Don't expect old age to be all golf and cruises: As Americans live longer and longer, more of us should expect to suffer some sort of independence-threatening disability in the final phase of life, two new studies published online Monday suggest.
"The public is bombarded with messages that frailty and disability are not inevitable, and the most popular medical personalities assail the public with health messages that healthy living will lead to a long life free of disability to the end of life," wrote UC San Francisco researcher Dr. Alexander K. Smith and colleagues, in JAMA Internal Medicine (abstract available here).
But "it is likely that most well-functioning older adults and their families will need to be prepared for a period of disability as they continue to age and approach the last years of life," they noted.
Hoping to quantify exactly how likely people are to suffer disability at the end of life -- a phenomenon about which there is "surprisingly little national data," the team wrote -- the group analyzed interview data collected during the ongoing Health and Retirement Study, a project funded by the National Institute on Aging that tracks a nationally-representative cohort of Americans aged 50 and older. Participants in the study are interviewed every two years about their health and economic well-being. Smith and his coauthors focused on 8,232 participants in the program who died over the course of the study, examining answers they provided interviewers during the last two years of life.
The older the subject was when he or she died, the more likely he or she was to wind up disabled in activities of daily living in the last two years of life -- needing help with at least one of six activities: dressing, bathing, eating, getting in and out of bed, walking across a room or using the toilet. The team wrote that half the people who die at 90 or older are disabled two years before their death; the prevalence of disability in people 70 or younger at the time of death was at least 35% lower than that of the oldest in the study, at all points in the final two years of life.

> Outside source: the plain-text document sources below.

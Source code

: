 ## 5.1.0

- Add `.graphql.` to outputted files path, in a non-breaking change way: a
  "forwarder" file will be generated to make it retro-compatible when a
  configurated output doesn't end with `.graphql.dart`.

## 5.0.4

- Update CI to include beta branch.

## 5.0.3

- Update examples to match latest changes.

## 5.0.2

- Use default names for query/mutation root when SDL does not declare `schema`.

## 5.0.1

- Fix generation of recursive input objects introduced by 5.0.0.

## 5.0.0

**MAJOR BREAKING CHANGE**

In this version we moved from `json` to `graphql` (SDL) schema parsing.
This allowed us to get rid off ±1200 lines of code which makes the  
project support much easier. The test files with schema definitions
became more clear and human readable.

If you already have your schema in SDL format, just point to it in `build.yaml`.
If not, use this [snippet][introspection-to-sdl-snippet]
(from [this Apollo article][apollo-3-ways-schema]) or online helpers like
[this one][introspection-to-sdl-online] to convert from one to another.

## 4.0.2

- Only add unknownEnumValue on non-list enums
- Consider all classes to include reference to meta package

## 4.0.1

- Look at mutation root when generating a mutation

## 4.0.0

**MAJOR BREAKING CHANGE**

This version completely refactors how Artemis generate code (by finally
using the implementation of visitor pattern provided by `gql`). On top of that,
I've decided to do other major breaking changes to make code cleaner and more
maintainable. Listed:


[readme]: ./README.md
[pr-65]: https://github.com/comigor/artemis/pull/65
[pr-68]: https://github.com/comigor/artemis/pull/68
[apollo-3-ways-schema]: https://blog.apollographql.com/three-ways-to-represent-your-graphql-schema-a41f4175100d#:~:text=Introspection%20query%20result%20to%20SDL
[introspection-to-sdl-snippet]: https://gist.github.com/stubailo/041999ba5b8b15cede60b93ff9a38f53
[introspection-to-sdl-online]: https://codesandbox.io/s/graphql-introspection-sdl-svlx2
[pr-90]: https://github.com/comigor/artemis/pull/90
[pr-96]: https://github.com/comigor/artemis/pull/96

Over all ages, the prevalence of disability increased during the last two years of life, with 28% reporting being disabled 24 months prior to death, and 56% in the last month of life. Among women of all ages, 32% were disabled in the last two years of life; among men, 21%.

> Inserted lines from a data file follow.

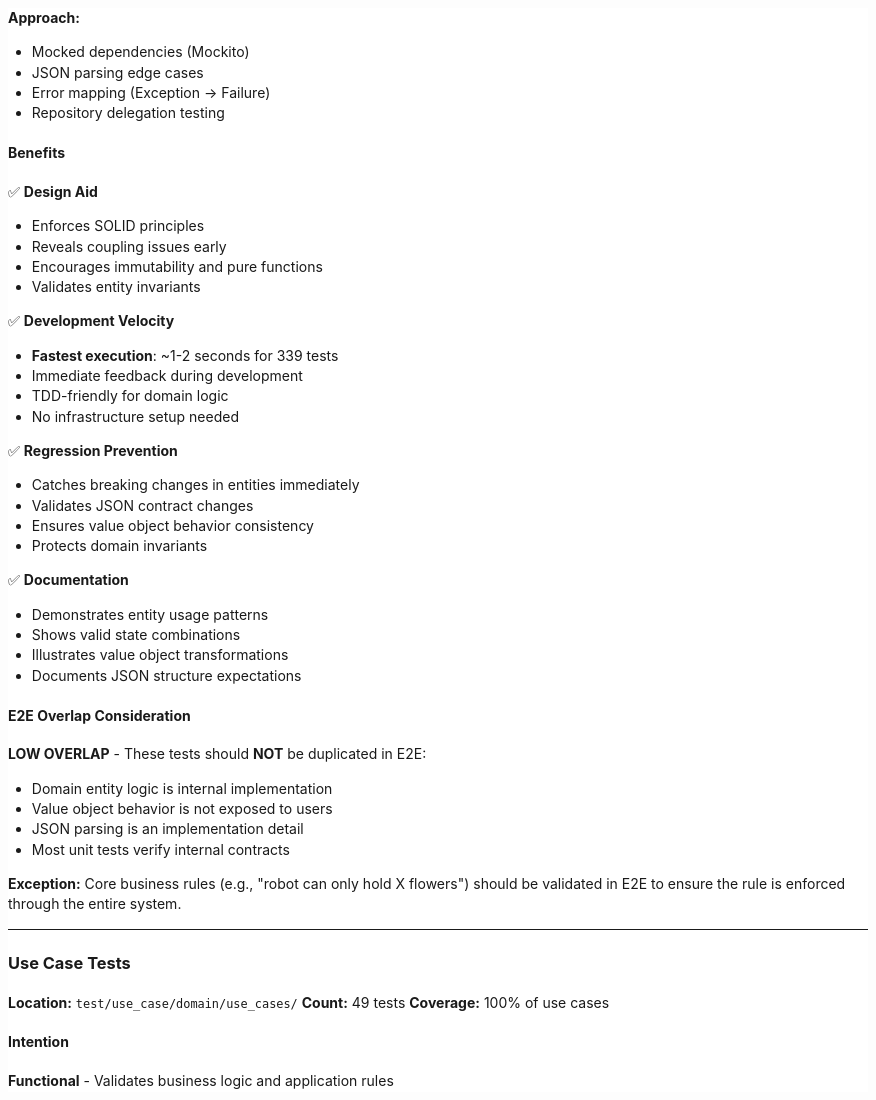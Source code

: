 **Approach:**
- Mocked dependencies (Mockito)
- JSON parsing edge cases
- Error mapping (Exception → Failure)
- Repository delegation testing

#### Benefits

✅ **Design Aid**
- Enforces SOLID principles
- Reveals coupling issues early
- Encourages immutability and pure functions
- Validates entity invariants

✅ **Development Velocity**
- **Fastest execution**: ~1-2 seconds for 339 tests
- Immediate feedback during development
- TDD-friendly for domain logic
- No infrastructure setup needed

✅ **Regression Prevention**
- Catches breaking changes in entities immediately
- Validates JSON contract changes
- Ensures value object behavior consistency
- Protects domain invariants

✅ **Documentation**
- Demonstrates entity usage patterns
- Shows valid state combinations
- Illustrates value object transformations
- Documents JSON structure expectations

#### E2E Overlap Consideration

**LOW OVERLAP** - These tests should **NOT** be duplicated in E2E:

- Domain entity logic is internal implementation
- Value object behavior is not exposed to users
- JSON parsing is an implementation detail
- Most unit tests verify internal contracts

**Exception:** Core business rules (e.g., "robot can only hold X flowers") should be validated in E2E to ensure the rule is enforced through the entire system.

---

### Use Case Tests

**Location:** `test/use_case/domain/use_cases/`
**Count:** 49 tests
**Coverage:** 100% of use cases

#### Intention
**Functional** - Validates business logic and application rules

With the number of U.S. adults older than 85 expected to rise to 19 million by 2050, the authors wrote, "the number of persons living with disability prior to death will balloon."
In the other study, also published in the online edition of JAMA Internal Medicine, Dr. Sarwat Chaudry and colleagues at the Yale University School of Medicine evaluated symptoms once a month in 754 people in the New Haven, Conn., area. Looking at data detailing the last year of life, they found that "restricting symptoms" were common and constant among interviewees during the last year of life -- but began increasing sharply at about five months before death.
In an invited commentary that accompanied the Yale study, UC San Francisco aging researcher Dr. Christine Ritchie wrote that the work raised many questions for caregivers working with older adults in their final months. The "findings suggest that more aggressive efforts need to be made to control symptoms at the end of life," she wrote.